An image that shows a molecular car

In a 1959 lecture to the American Physical Society entitled “There is a lot of floor space,” Richard Feynman argued that there is tremendous opportunity to work in the world of molecules and atoms. He dreamed of ultra-small computers, cars that run under a microscope, and medical machines that work inside our bodies.

These dreams are now coming true. In 2017 we had the first World Nanocar Race in Toulouse, France. Six teams from around the world manipulated cars in the nanometer range in order to drive them under a scanning tunneling microscope on a metal surface. A nanocar is 2 billion times smaller than an ordinary car, which is the size difference between a grain of rice and the earth. Feynman only envisioned cars that were 4,000 times smaller than normal. However, some of the nanocars resembled cars, and none were powered by their own engines. There is still a lot of room for improvement.

The next step in nanotechnology is to develop nanoscale objects into functional materials. For this we need nano-architecture – a concept that Masakazu Aono proposed at an international conference in Tsukuba, Japan, in 2000. The term nanoarchitecture refers to the discipline (‘nics’) of architecture in the nano range. The aim is to design materials with precise structures from nanoscale units such as atoms, molecules and nanomaterials that offer a high level of performance. It is a nanoscale version of building construction or mechanical engineering.

Contributions from many scientific disciplines are required for this great challenge

Several research fields have developed the first forms of bottom-up architecture through which the self-organization of component molecules creates functional materials.
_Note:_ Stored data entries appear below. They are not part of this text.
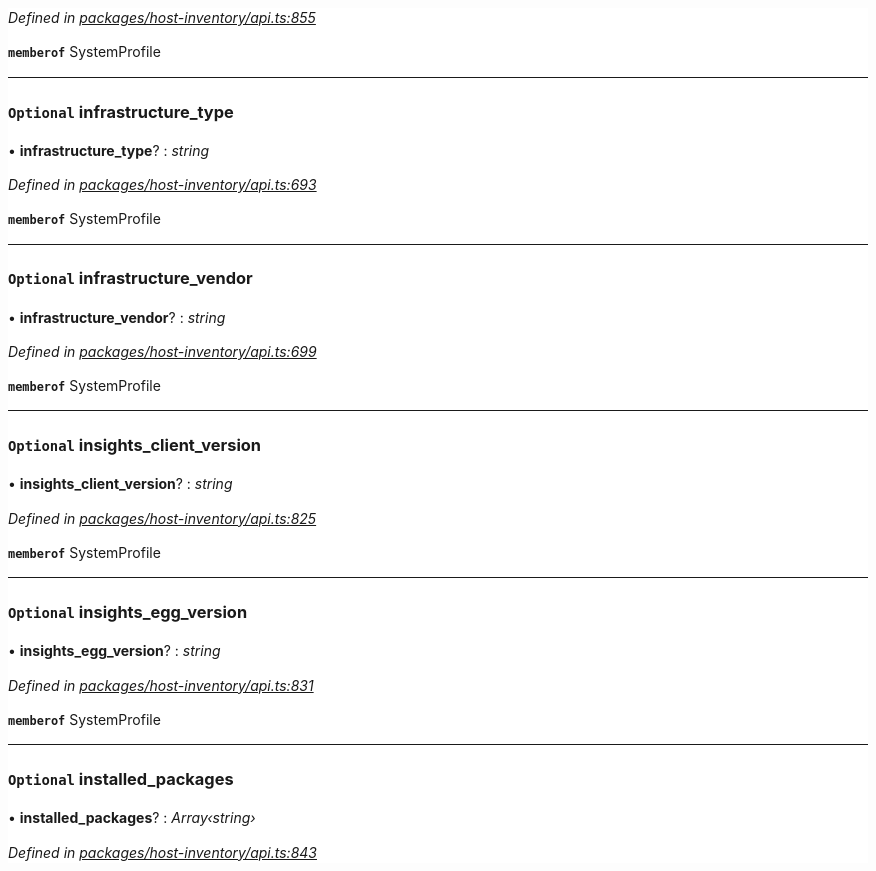 *Defined in [packages/host-inventory/api.ts:855](https://github.com/Hyperkid123/javascript-clients/blob/master/packages/host-inventory/api.ts#L855)*

**`memberof`** SystemProfile

___

### `Optional` infrastructure_type

• **infrastructure_type**? : *string*

*Defined in [packages/host-inventory/api.ts:693](https://github.com/Hyperkid123/javascript-clients/blob/master/packages/host-inventory/api.ts#L693)*

**`memberof`** SystemProfile

___

### `Optional` infrastructure_vendor

• **infrastructure_vendor**? : *string*

*Defined in [packages/host-inventory/api.ts:699](https://github.com/Hyperkid123/javascript-clients/blob/master/packages/host-inventory/api.ts#L699)*

**`memberof`** SystemProfile

___

### `Optional` insights_client_version

• **insights_client_version**? : *string*

*Defined in [packages/host-inventory/api.ts:825](https://github.com/Hyperkid123/javascript-clients/blob/master/packages/host-inventory/api.ts#L825)*

**`memberof`** SystemProfile

___

### `Optional` insights_egg_version

• **insights_egg_version**? : *string*

*Defined in [packages/host-inventory/api.ts:831](https://github.com/Hyperkid123/javascript-clients/blob/master/packages/host-inventory/api.ts#L831)*

**`memberof`** SystemProfile

___

### `Optional` installed_packages

• **installed_packages**? : *Array‹string›*

*Defined in [packages/host-inventory/api.ts:843](https://github.com/Hyperkid123/javascript-clients/blob/master/packages/host-inventory/api.ts#L843)*
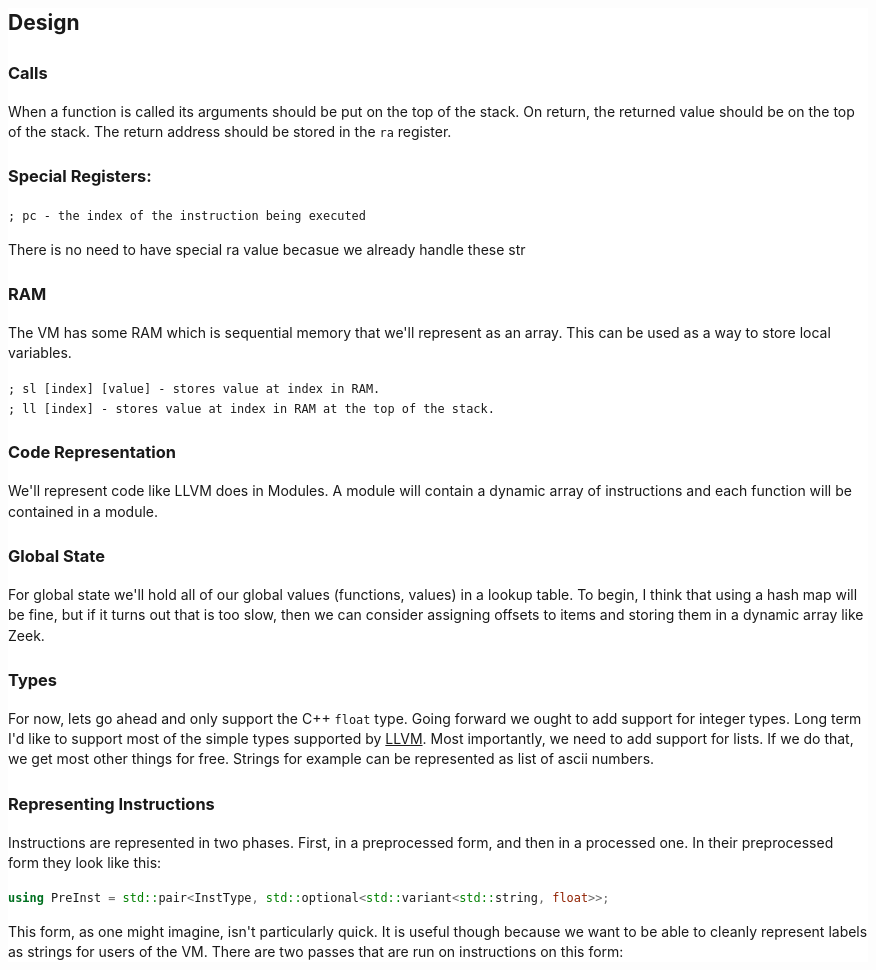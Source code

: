 ## Design

### Calls

When a function is called its arguments should be put on the top of the stack. On return, the returned value should be on the top of the stack. The return address should be stored in the `ra` register.

### Special Registers:

```assembly
; pc - the index of the instruction being executed
```

There is no need to have special ra value becasue we already handle these str

### RAM

The VM has some RAM which is sequential memory that we'll represent as an array. This can be used as a way to store local variables.

```assembly
; sl [index] [value] - stores value at index in RAM.
; ll [index] - stores value at index in RAM at the top of the stack.
```

### Code Representation

We'll represent code like LLVM does in Modules. A module will contain a dynamic array of instructions and each function will be contained in a module.

### Global State

For global state we'll hold all of our global values (functions, values) in a lookup table. To begin, I think that using a hash map will be fine, but if it turns out that is too slow, then we can consider assigning offsets to items and storing them in a dynamic array like Zeek.

### Types

For now, lets go ahead and only support the C++ `float` type. Going forward we ought to add support for integer types. Long term I'd like to support most of the simple types supported by [LLVM](https://llvm.org/docs/LangRef.html). Most importantly, we need to add support for lists. If we do that, we get most other things for free. Strings for example can be represented as list of ascii numbers.

### Representing Instructions

Instructions are represented in two phases. First, in a preprocessed form, and then in a processed one. In their preprocessed form they look like this:

```c++
using PreInst = std::pair<InstType, std::optional<std::variant<std::string, float>>;
```

This form, as one might imagine, isn't particularly quick. It is useful though because we want to be able to cleanly represent labels as strings for users of the VM. There are two passes that are run on instructions on this form:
The formation of structures through the self-organization of molecules and specific molecular recognition processes is currently a hot topic in supramolecular chemistry. In biochemistry, DNA origami technology enables the creation of well-designed structures through complementary base-pairing sequence-defined strands of DNA. These approaches are based on simple molecular interactions between limited components. In contrast to these traditional approaches, nanoarchitecture aims to design material structures universally, including more complicated (often asymmetrical and hierarchical) motifs made up of multiple components that go beyond known self-organization and related strategies.

This major challenge requires contributions from many scientific disciplines such as nanotechnology, supramolecular chemistry, materials science and biotechnology. Linking techniques between different sciences will be key. Atomic and molecular manipulation, organic chemical reactions, self-organization and self-organization, nano- and microfabrication, material processes, and bio-related techniques are just a few of the tools available – and they are already beginning to be combined.
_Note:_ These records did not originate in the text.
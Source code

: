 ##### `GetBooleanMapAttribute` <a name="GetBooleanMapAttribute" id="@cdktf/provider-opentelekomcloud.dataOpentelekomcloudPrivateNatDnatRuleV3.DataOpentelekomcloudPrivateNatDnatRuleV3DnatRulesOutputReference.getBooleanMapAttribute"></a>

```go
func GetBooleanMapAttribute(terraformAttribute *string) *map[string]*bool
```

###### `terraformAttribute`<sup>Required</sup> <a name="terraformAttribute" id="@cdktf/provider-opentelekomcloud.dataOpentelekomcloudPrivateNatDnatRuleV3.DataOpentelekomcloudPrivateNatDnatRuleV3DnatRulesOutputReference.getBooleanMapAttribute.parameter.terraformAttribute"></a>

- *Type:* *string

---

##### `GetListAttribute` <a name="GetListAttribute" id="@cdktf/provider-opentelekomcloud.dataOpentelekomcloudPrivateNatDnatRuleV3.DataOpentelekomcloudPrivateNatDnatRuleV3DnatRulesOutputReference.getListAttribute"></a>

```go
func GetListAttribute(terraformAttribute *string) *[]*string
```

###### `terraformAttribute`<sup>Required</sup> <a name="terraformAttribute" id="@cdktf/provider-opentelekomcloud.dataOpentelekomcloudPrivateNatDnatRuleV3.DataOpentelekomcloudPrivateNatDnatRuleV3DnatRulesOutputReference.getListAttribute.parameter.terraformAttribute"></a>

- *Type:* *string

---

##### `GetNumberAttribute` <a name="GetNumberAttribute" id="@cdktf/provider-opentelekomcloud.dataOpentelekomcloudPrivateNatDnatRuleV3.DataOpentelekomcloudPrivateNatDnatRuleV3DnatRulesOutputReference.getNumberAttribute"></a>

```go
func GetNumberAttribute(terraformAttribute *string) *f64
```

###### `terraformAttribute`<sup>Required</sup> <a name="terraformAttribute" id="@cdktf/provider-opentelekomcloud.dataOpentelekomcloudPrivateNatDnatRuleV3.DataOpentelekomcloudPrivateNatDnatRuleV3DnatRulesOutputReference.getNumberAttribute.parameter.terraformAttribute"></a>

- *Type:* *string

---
For example, site-specific chemical reactions have been achieved through molecular manipulation through nanotechnological processes, using a nanoscale tip to position a molecule in a desirable position for a reaction to take place. The hierarchical arrangement of biomolecular motors with other materials such as composite polymer layers has led to the successful production of energy parts from a proton gradient. The regulation of atom-assembling structures in a tiny gap between electrodes has resulted in brain-like device outputs such as memorization, forgetting, and learning. The functioning of these atomic devices has even been investigated in experiments in space. Due to their high resistance to space radiation, the devices may prove useful in future alien missions.

Nano-architecture can also learn a lot from living things. A cell is practically a functioning factory. In living cells, unit molecules spontaneously form highly functional systems with complex hierarchical organizations made up of many different types of components. These molecules have their own tasks and roles and work together under nanoscale uncertainties such as thermal fluctuations. In addition to the sum of the individual interactions, effects and interactions play together harmoniously in order to obtain sophisticated functions. These biological systems are the ultimate models for products of nanoarchitecture, which is evident in the challenges of organizing nanomaterials for artificial photosynthesis.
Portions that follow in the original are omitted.